### [TASK INSTRUCTIONS]
Only the lines from the start of the entries through the line with "methodological transition in" should be returned, each exactly as it stands, and no pictures.

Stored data
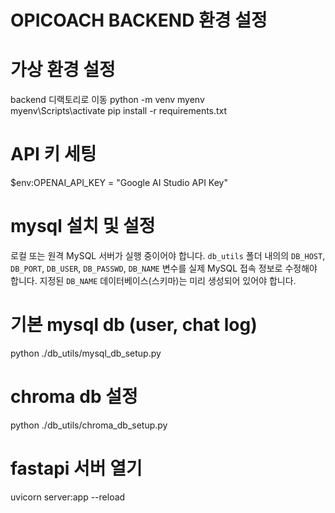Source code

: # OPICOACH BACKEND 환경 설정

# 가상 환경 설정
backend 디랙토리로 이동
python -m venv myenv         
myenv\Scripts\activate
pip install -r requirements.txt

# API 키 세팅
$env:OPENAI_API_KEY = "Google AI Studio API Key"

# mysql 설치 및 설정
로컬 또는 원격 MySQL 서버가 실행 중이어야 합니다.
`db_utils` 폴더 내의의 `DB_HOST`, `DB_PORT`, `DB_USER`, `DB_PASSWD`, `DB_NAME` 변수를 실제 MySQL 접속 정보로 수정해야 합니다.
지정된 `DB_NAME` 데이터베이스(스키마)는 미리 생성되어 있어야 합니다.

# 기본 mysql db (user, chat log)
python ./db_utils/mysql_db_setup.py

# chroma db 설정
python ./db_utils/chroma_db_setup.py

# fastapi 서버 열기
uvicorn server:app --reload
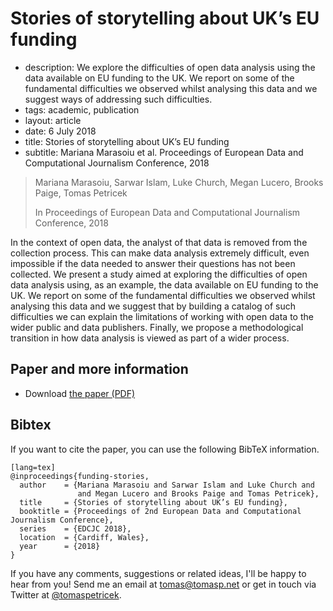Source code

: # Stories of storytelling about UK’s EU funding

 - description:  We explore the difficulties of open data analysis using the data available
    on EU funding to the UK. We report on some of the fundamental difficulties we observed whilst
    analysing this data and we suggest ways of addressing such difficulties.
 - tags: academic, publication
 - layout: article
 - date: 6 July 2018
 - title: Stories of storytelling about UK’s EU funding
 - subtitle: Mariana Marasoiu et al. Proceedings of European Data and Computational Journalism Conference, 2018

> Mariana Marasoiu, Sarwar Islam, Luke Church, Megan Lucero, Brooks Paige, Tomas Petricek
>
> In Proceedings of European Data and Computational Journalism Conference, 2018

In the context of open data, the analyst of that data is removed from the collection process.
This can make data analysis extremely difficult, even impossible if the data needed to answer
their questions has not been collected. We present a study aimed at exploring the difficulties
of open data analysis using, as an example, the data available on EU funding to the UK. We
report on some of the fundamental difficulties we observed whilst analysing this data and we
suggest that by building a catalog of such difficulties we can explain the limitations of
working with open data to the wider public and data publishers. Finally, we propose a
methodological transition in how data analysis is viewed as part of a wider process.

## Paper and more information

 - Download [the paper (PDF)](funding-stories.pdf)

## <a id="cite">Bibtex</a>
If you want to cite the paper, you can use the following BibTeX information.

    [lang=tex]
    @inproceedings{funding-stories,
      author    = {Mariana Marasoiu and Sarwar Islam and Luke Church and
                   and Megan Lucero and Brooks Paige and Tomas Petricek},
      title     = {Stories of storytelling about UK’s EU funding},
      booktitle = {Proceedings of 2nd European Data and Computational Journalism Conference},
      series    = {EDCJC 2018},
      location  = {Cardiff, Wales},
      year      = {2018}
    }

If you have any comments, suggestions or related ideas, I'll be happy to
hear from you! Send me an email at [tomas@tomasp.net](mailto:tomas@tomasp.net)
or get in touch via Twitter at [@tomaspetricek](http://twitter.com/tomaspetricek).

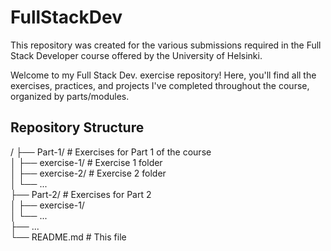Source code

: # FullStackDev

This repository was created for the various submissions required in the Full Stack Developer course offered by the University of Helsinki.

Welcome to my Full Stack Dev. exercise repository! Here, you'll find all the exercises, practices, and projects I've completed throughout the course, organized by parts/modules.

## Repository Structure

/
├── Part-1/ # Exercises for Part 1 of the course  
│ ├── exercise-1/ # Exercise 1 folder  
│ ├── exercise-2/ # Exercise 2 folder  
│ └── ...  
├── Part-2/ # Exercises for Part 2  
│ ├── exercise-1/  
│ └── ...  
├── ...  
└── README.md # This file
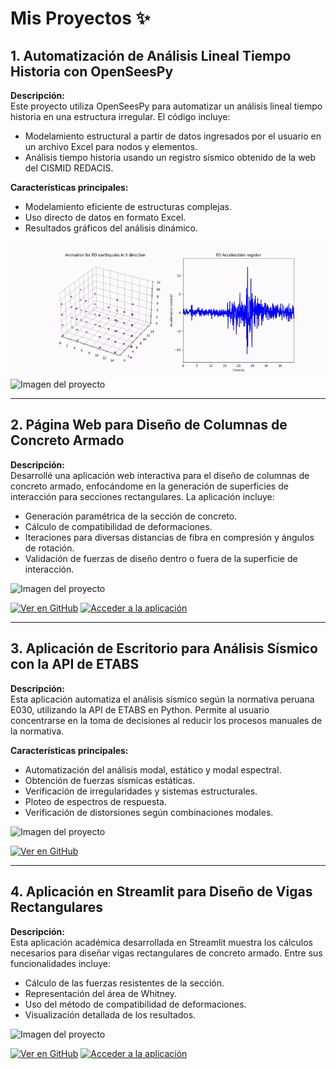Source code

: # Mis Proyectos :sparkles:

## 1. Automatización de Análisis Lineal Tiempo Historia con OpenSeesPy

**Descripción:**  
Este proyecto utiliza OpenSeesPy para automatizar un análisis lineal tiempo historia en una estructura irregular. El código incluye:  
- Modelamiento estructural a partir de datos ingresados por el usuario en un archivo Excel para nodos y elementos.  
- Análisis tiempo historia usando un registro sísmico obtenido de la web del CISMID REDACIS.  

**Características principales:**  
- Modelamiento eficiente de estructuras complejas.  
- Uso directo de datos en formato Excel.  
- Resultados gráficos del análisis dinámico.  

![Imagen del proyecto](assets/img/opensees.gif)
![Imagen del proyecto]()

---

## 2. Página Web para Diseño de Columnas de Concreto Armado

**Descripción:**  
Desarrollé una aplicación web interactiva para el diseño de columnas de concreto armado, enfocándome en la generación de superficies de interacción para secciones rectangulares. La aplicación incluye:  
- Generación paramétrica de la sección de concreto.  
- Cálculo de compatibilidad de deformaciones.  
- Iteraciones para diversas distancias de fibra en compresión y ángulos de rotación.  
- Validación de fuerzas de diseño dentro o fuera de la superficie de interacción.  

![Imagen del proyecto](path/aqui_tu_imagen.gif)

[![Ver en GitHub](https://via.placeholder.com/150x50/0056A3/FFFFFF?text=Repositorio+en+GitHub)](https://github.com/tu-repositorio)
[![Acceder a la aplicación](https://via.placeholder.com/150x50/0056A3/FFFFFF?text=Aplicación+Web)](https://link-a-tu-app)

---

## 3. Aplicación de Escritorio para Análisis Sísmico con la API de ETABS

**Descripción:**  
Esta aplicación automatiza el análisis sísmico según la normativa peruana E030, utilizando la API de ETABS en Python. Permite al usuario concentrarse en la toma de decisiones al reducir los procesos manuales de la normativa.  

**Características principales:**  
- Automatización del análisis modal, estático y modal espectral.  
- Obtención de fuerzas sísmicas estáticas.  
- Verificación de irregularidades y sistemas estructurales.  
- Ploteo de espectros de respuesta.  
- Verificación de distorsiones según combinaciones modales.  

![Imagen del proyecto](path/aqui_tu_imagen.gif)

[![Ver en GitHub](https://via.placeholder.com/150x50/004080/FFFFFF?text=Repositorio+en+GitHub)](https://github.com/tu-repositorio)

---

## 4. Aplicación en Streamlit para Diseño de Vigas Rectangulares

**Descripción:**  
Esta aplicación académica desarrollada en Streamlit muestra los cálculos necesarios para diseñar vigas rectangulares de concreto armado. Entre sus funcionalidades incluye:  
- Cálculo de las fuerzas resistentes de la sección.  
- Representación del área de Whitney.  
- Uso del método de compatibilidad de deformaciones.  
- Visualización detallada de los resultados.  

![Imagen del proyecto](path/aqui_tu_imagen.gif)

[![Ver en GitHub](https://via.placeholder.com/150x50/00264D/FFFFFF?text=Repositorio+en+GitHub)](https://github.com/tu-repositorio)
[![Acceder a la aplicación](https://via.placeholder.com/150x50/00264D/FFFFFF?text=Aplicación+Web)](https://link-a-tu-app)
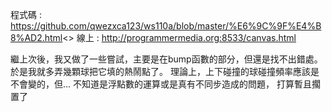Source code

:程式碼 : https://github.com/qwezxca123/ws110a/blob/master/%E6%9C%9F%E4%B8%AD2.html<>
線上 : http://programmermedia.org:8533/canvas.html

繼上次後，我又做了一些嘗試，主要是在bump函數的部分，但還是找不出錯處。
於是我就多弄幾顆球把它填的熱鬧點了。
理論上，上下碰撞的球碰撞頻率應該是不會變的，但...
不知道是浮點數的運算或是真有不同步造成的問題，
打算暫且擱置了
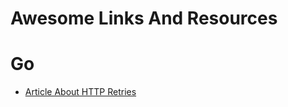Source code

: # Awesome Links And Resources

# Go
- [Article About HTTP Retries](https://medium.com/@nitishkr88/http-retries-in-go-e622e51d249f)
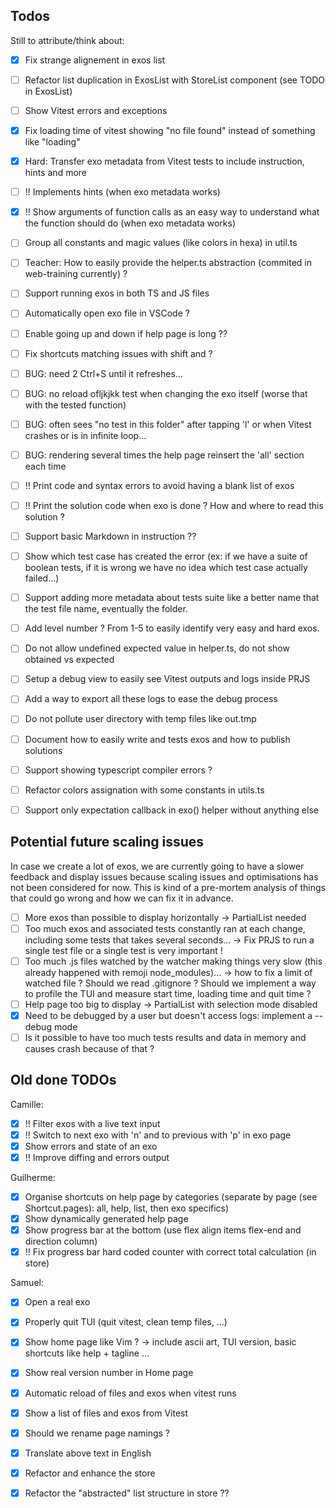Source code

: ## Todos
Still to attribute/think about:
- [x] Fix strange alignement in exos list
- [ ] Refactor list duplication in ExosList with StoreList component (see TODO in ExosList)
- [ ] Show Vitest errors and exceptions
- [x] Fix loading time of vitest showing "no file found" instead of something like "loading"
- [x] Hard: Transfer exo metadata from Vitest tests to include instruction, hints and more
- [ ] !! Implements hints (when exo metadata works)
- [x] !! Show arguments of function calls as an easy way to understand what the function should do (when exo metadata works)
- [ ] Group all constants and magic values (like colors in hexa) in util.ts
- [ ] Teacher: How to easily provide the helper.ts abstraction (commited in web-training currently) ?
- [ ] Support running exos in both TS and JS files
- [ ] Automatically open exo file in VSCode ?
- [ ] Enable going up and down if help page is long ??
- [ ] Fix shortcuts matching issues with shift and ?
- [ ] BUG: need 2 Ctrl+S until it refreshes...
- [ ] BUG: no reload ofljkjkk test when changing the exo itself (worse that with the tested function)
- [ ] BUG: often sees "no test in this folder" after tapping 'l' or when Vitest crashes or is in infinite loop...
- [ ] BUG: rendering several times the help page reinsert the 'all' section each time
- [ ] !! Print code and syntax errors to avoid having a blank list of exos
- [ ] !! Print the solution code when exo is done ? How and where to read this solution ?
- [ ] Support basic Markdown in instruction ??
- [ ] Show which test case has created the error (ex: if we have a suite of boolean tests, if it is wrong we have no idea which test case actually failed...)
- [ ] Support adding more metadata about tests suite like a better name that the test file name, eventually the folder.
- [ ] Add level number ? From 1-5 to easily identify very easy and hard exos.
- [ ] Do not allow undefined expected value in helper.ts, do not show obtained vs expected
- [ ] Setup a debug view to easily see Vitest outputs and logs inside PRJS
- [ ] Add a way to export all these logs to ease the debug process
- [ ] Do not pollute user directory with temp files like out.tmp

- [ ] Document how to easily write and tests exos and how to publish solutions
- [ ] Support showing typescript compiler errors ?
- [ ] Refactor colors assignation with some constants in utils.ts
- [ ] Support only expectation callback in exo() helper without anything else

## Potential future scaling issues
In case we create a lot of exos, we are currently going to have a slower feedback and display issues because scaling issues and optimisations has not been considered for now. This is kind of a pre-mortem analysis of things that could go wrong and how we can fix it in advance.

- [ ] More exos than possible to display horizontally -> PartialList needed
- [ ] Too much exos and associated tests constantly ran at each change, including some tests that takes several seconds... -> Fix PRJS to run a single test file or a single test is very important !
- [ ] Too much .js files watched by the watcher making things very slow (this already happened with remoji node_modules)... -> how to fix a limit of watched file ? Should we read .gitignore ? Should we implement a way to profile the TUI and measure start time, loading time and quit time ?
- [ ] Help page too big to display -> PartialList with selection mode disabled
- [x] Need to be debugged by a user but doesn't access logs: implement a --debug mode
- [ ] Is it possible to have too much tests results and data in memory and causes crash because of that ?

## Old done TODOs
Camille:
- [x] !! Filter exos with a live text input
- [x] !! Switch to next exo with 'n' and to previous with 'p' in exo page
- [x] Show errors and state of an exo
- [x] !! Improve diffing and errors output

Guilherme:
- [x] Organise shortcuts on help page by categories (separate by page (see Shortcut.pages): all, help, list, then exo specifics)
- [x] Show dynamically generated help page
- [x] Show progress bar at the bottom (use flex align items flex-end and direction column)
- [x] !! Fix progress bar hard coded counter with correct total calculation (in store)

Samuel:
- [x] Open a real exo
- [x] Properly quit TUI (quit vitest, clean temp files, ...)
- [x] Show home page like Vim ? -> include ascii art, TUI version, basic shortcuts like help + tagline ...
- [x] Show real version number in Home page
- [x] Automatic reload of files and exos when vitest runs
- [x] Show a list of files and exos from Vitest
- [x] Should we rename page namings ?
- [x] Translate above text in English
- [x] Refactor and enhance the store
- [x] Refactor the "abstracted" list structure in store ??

### [ANSWER]
Source code

: # OPICOACH BACKEND 환경 설정

# 가상 환경 설정
backend 디랙토리로 이동
python -m venv myenv         
myenv\Scripts\activate
pip install -r requirements.txt

# API 키 세팅
$env:OPENAI_API_KEY = "Google AI Studio API Key"

# mysql 설치 및 설정
로컬 또는 원격 MySQL 서버가 실행 중이어야 합니다.
`db_utils` 폴더 내의의 `DB_HOST`, `DB_PORT`, `DB_USER`, `DB_PASSWD`, `DB_NAME` 변수를 실제 MySQL 접속 정보로 수정해야 합니다.
지정된 `DB_NAME` 데이터베이스(스키마)는 미리 생성되어 있어야 합니다.

# 기본 mysql db (user, chat log)
python ./db_utils/mysql_db_setup.py

# chroma db 설정
python ./db_utils/chroma_db_setup.py

# fastapi 서버 열기
uvicorn server:app --reload
Source code

: # Stories of storytelling about UK’s EU funding

 - description:  We explore the difficulties of open data analysis using the data available
    on EU funding to the UK. We report on some of the fundamental difficulties we observed whilst
    analysing this data and we suggest ways of addressing such difficulties.
 - tags: academic, publication
 - layout: article
 - date: 6 July 2018
 - title: Stories of storytelling about UK’s EU funding
 - subtitle: Mariana Marasoiu et al. Proceedings of European Data and Computational Journalism Conference, 2018

> Mariana Marasoiu, Sarwar Islam, Luke Church, Megan Lucero, Brooks Paige, Tomas Petricek
>
> In Proceedings of European Data and Computational Journalism Conference, 2018

In the context of open data, the analyst of that data is removed from the collection process.
This can make data analysis extremely difficult, even impossible if the data needed to answer
their questions has not been collected. We present a study aimed at exploring the difficulties
of open data analysis using, as an example, the data available on EU funding to the UK. We
report on some of the fundamental difficulties we observed whilst analysing this data and we
suggest that by building a catalog of such difficulties we can explain the limitations of
working with open data to the wider public and data publishers. Finally, we propose a
methodological transition in how data analysis is viewed as part of a wider process.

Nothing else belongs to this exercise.